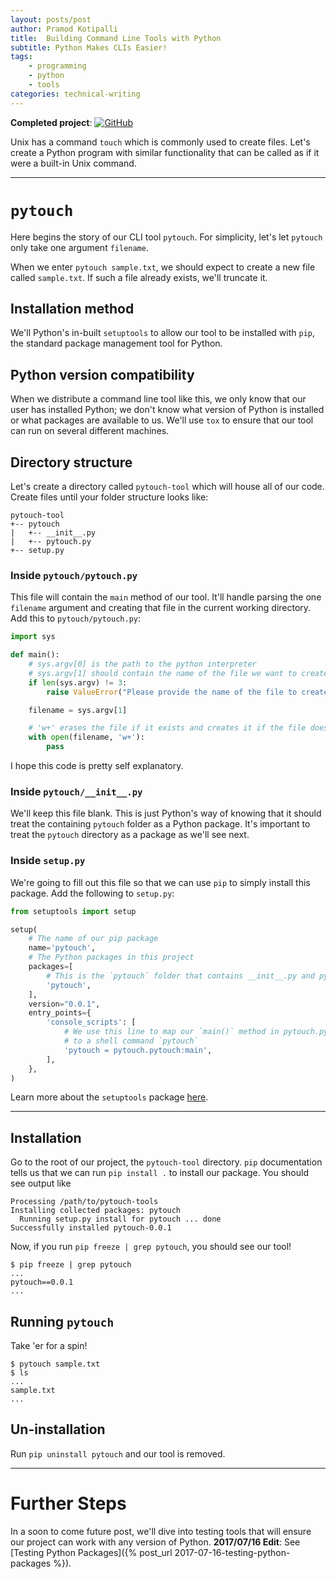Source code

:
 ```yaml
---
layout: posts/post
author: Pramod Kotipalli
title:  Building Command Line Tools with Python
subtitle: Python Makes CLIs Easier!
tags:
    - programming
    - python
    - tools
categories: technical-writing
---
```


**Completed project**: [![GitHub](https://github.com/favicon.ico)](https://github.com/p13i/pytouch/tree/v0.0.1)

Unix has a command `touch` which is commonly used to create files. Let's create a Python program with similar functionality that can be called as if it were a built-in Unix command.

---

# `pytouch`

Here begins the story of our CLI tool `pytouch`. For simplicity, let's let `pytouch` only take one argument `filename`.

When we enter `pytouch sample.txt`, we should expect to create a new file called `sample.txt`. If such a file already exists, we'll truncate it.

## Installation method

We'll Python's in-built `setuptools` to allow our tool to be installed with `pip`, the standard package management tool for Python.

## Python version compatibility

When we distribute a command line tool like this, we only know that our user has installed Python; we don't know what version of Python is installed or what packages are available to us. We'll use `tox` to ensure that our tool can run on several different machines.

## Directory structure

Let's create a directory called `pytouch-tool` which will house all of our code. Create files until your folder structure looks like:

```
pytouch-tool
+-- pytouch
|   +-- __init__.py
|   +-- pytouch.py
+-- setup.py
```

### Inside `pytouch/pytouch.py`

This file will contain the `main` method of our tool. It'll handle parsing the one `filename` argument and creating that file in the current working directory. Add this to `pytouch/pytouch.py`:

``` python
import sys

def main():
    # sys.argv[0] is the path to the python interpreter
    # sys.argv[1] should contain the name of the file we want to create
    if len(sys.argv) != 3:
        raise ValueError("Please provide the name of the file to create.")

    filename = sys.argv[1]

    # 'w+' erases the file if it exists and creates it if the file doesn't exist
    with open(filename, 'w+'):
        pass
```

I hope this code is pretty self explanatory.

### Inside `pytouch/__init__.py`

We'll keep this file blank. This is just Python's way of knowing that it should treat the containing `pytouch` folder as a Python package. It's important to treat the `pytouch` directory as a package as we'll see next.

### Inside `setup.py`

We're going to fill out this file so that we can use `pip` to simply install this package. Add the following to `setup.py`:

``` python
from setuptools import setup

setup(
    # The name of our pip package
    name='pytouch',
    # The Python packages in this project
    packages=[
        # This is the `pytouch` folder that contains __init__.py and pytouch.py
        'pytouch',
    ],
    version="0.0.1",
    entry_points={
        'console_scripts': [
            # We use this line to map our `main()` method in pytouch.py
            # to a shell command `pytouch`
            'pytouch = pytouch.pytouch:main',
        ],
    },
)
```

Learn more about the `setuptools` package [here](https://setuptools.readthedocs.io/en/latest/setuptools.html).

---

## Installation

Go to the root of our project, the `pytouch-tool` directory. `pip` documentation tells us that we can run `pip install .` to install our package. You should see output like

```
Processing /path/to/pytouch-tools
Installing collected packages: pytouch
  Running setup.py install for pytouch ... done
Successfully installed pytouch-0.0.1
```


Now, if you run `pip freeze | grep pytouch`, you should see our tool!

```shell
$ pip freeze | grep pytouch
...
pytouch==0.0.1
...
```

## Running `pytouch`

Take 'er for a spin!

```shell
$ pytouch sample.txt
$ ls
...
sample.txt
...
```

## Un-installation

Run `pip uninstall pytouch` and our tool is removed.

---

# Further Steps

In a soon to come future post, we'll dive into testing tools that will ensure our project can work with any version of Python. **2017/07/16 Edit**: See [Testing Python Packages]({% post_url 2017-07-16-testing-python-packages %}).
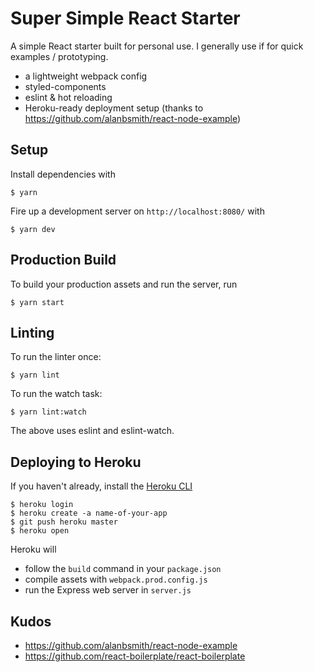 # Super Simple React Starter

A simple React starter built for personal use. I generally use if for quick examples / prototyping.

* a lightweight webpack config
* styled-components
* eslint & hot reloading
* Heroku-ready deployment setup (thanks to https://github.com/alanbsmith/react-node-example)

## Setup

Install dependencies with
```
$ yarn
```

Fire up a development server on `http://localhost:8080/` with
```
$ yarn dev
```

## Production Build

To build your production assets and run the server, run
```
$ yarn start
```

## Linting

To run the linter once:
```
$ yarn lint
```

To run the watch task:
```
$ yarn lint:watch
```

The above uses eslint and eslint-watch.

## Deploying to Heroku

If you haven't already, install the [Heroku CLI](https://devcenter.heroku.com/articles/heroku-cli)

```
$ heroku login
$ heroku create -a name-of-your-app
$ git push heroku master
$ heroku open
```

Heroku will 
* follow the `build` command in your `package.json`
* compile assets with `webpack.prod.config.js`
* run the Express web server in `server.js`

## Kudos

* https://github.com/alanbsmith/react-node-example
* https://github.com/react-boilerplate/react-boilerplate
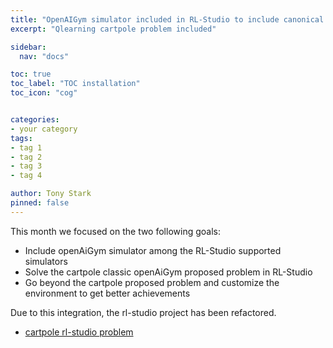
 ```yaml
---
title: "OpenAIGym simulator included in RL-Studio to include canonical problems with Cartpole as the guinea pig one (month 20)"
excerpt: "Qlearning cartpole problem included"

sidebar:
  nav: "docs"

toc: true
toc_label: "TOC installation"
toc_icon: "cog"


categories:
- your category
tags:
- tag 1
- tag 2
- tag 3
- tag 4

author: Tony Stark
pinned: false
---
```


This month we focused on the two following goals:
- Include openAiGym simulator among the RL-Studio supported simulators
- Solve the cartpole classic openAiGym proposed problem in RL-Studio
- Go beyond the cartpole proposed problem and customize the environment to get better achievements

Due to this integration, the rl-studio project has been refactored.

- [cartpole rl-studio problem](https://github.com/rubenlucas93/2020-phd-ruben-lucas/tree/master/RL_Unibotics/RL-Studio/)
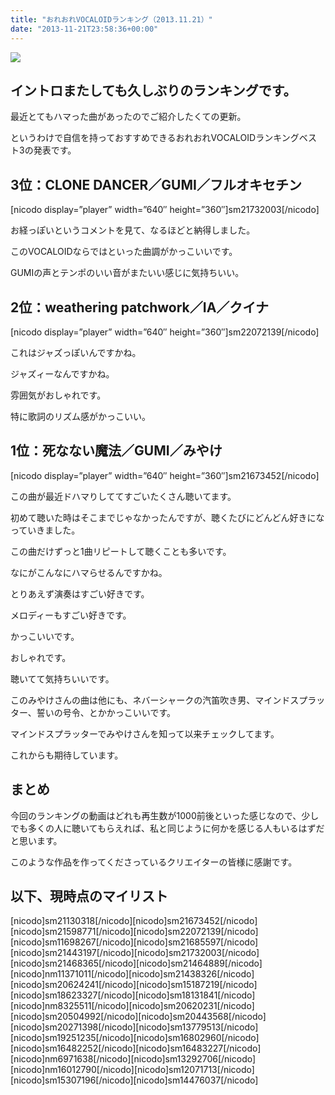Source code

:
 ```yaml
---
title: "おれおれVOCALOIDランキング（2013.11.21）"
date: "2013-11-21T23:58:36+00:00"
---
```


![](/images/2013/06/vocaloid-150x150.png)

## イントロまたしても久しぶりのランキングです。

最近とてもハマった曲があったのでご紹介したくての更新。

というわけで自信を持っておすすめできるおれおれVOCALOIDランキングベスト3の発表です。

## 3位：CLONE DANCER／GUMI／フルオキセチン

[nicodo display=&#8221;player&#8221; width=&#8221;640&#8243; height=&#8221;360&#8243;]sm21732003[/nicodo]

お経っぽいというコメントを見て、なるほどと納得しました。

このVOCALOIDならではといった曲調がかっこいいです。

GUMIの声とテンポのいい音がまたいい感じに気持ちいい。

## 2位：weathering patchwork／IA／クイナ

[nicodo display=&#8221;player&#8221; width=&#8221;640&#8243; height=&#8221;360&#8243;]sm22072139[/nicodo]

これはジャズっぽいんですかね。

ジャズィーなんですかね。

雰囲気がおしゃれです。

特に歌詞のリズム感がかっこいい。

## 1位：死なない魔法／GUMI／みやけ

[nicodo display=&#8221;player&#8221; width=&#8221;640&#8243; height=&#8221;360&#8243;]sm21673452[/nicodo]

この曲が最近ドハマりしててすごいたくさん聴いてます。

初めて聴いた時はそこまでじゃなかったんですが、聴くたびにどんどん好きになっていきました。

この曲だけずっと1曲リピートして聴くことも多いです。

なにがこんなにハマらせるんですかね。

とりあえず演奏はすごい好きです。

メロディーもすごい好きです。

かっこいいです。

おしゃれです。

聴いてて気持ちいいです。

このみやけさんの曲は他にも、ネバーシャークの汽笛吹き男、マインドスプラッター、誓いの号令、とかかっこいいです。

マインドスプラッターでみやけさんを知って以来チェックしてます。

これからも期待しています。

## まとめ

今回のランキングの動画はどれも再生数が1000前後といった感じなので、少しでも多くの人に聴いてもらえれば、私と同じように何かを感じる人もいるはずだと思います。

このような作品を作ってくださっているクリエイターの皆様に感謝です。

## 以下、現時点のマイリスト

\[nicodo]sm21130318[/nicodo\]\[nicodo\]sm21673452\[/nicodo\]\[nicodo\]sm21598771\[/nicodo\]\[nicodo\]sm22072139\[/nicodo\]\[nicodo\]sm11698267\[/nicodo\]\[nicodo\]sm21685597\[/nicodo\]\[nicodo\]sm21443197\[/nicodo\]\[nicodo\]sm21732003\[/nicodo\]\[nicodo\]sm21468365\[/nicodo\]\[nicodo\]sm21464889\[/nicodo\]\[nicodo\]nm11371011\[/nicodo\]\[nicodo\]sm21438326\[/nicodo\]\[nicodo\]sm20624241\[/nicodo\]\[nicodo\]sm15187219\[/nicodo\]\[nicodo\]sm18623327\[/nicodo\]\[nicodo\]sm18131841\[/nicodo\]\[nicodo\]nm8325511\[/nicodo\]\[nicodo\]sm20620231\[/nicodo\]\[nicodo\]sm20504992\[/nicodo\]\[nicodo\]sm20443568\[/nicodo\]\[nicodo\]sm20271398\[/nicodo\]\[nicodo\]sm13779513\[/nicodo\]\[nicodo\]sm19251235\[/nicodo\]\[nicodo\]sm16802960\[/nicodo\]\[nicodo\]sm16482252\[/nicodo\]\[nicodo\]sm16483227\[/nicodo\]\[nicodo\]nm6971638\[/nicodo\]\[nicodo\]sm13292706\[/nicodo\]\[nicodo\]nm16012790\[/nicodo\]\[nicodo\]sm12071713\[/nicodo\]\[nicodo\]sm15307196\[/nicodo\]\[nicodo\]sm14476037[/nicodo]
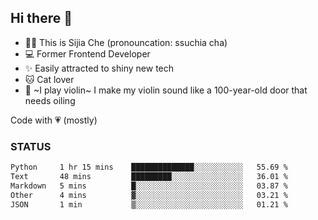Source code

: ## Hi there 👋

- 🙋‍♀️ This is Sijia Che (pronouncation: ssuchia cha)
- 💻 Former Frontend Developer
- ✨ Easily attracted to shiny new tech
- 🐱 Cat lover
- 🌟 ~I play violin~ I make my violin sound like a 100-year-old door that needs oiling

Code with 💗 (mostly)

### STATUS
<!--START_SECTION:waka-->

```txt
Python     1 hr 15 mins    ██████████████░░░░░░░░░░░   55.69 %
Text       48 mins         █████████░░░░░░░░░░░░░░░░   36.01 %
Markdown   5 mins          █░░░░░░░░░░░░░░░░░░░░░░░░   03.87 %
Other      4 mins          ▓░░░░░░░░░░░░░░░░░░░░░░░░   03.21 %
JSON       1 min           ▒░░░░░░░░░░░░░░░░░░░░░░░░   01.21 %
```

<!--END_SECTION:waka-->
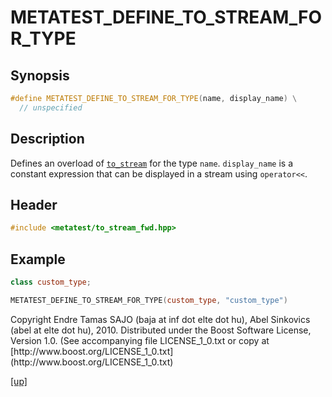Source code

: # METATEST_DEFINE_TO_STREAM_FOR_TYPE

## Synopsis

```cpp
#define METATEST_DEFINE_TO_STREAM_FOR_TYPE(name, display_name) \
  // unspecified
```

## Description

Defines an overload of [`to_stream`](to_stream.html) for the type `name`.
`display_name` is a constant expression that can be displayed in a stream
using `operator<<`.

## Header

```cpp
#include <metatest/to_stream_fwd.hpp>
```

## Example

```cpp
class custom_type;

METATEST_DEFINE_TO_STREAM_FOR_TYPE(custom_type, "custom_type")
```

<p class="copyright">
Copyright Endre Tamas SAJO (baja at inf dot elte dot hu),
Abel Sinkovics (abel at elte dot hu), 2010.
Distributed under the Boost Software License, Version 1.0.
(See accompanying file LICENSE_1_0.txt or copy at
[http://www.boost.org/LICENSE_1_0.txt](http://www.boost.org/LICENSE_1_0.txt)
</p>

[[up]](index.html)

* * * * * * * * *

_WORK ITEM_
Check every line of the data, and copy the ones that contain "mins".

_WRITTEN RESPONSE_
Python     1 hr 15 mins    ██████████████░░░░░░░░░░░   55.69 %
Text       48 mins         █████████░░░░░░░░░░░░░░░░   36.01 %
Markdown   5 mins          █░░░░░░░░░░░░░░░░░░░░░░░░   03.87 %
Other      4 mins          ▓░░░░░░░░░░░░░░░░░░░░░░░░   03.21 %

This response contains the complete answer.